2        Gegen dieses Erkenntnis wendet sich die vorliegende außerordentliche Revision.

3        Die Behörde nahm von der Einbringung einer Revisionsbeantwortung Abstand.

Der Verwaltungsgerichtshof hat erwogen:

4        In ihrer Zulässigkeitsbegründung rügt die Revision einen Begründungsmangel, weil sowohl die Aktenlage als auch die Vernehmung der Zeugen ergeben habe, dass der Ehemann der Revisionswerberin bei der P.H. GmbH beschäftigt sei; das Dienstverhältnis sei ungekündigt. Das angefochtene Erkenntnis weiche von der hg. Rechtsprechung hinsichtlich der Berücksichtigung einer vor kurzem aufgenommenen geringfügigen Beschäftigung ab (Hinweis auf VwGH 8.10.2019, Ra 2018/22/0292).

5        Die Revision ist angesichts dieses Vorbringens zulässig, sie ist auch begründet.

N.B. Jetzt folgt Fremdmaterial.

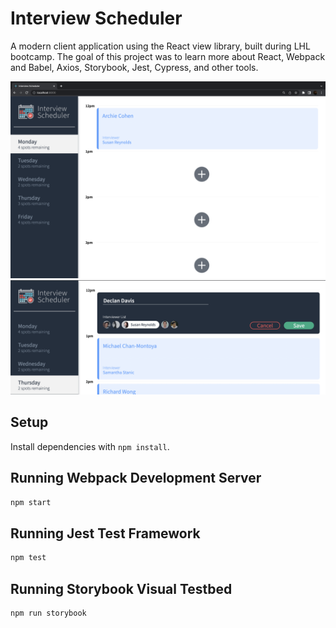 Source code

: # Interview Scheduler

A modern client application using the React view library, built during LHL bootcamp. The goal of this project was to learn more about React, Webpack and Babel, Axios, Storybook, Jest, Cypress, and other tools.



!["home"](https://github.com/DexTheFish/scheduler/blob/master/docs/home.png?raw=true)  
!["filled form"](https://github.com/DexTheFish/scheduler/blob/master/docs/form-full.png?raw=true)  
<!--
[static example](https://github.com/lighthouse-labs/scheduler-sass/blob/master/index.html)
!["empty form"](https://github.com/DexTheFish/scheduler/blob/master/docs/form-empty.png?raw=true)  
!["saving"](https://github.com/DexTheFish/scheduler/blob/master/docs/form-saving.png?raw=true)  
!["diagram"](https://github.com/DexTheFish/scheduler/blob/master/docs/diagram.png?raw=true)  
-->
## Setup

Install dependencies with `npm install`.

## Running Webpack Development Server

```sh
npm start
```

## Running Jest Test Framework

```sh
npm test
```

## Running Storybook Visual Testbed

```sh
npm run storybook
```
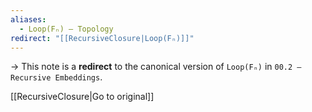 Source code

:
 ```yaml
---
aliases:
  - Loop(Fₙ) – Topology
redirect: "[[RecursiveClosure|Loop(Fₙ)]]"
---
```


→ This note is a **redirect** to the canonical version of `Loop(Fₙ)` in `00.2 – Recursive Embeddings`.

[[RecursiveClosure|Go to original]] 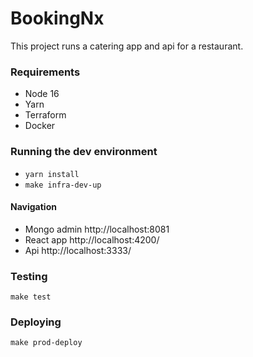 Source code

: 

# BookingNx

This project runs a catering app and api for a restaurant.

### Requirements

- Node 16
- Yarn
- Terraform
- Docker

### Running the dev environment

- ```yarn install```
- ```make infra-dev-up```

#### Navigation
- Mongo admin http://localhost:8081
- React app http://localhost:4200/
- Api http://localhost:3333/

### Testing
```make test```

### Deploying

```make prod-deploy```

6        Das VwG stellte fest, der Ehemann der Revisionswerberin sei am 1. Februar 2019 als geringfügig beschäftigter Arbeitnehmer bei der P.H. GmbH angemeldet worden; er verrichte an den zwei Wochentagen, an denen er nicht im Rahmen seiner Vollbeschäftigung tätig sei, diverse Reinigungs- und Lagerarbeiten in einem nicht näher feststehenden zeitlichen Umfang. Für die Monate April und Mai seien jedoch keine Zahlungseingänge von der P.H. GmbH auf das Konto des Ehemannes der Revisionswerberin ersichtlich. Der Ehemann habe selbst angegeben, die Entlohnung für seine Tätigkeit ausschließlich per Kontoüberweisung und nie bar erhalten zu haben.

7        Den vorgelegten Verfahrensakten sind Lohn/Gehaltsabrechnungen der P.H. GmbH den Ehemann der Revisionswerberin betreffend für die Monate Jänner bis September 2019 zu entnehmen. Es trifft jedoch zu, dass - wie das VwG feststellte - für die Monate April und Mai 2019 keine entsprechenden Überweisungen auf das Konto des Ehemannes der Revisionswerberin nachgewiesen wurden.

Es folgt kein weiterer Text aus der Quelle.